Start of Data shown

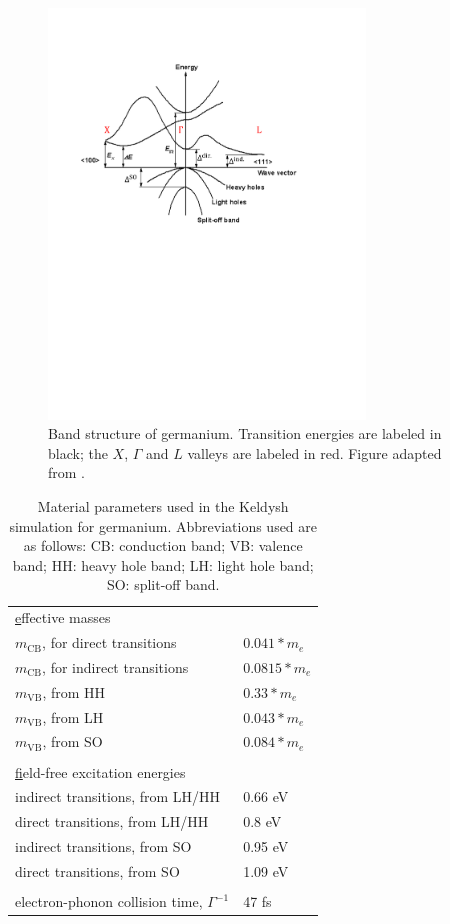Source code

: \begin{figure}
	\centering
	\includegraphics[width=0.75\textwidth]{figures/chap4/Ge_band_structure.pdf}
	\caption{Band structure of germanium. Transition energies are labeled in black; the $X$, $\Gamma$ and $L$ valleys are labeled in red. Figure adapted from \cite{NSMArchivePhysical}.}
	\label{fig:Ge_band_structure}
\end{figure}


\begin{table}[]
	\centering
	\begin{tabular}{ll}
		{\ul effective masses} &  \\
		$m_{\textrm{CB}}$, for direct transitions & $0.041 * m_e$ \\
		$m_{\textrm{CB}}$, for indirect transitions & $0.0815 * m_e$ \\
		$m_{\textrm{VB}}$, from HH & $0.33 * m_e$ \\
		$m_{\textrm{VB}}$, from LH & $0.043 * m_e$ \\
		$m_{\textrm{VB}}$, from SO & $0.084 * m_e$ \\
		&  \\
		{\ul field-free excitation energies} &  \\
		indirect transitions,  from LH/HH & 0.66 eV \\
		direct transitions, from LH/HH & 0.8 eV \\
		indirect transitions, from SO & 0.95 eV \\
		direct transitions,  from SO & 1.09 eV \\
		&  \\
		electron-phonon collision time, $\Gamma^{-1}$ & 47 fs
	\end{tabular}
	\caption{Material parameters used in the Keldysh simulation for germanium. Abbreviations used are as follows: CB: conduction band; VB: valence band; HH: heavy hole band; LH: light hole band; SO: split-off band.}
	\label{tab:Keldysh_parameters}
\end{table}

End of Data shown

How to complete this task: Find every line above where the word "from" occurs, and copy that line.

Expected answer:
	\caption{Band structure of germanium. Transition energies are labeled in black; the $X$, $\Gamma$ and $L$ valleys are labeled in red. Figure adapted from \cite{NSMArchivePhysical}.}
		$m_{\textrm{VB}}$, from HH & $0.33 * m_e$ \\
		$m_{\textrm{VB}}$, from LH & $0.043 * m_e$ \\
		$m_{\textrm{VB}}$, from SO & $0.084 * m_e$ \\
		indirect transitions,  from LH/HH & 0.66 eV \\
		direct transitions, from LH/HH & 0.8 eV \\
		indirect transitions, from SO & 0.95 eV \\
		direct transitions,  from SO & 1.09 eV \\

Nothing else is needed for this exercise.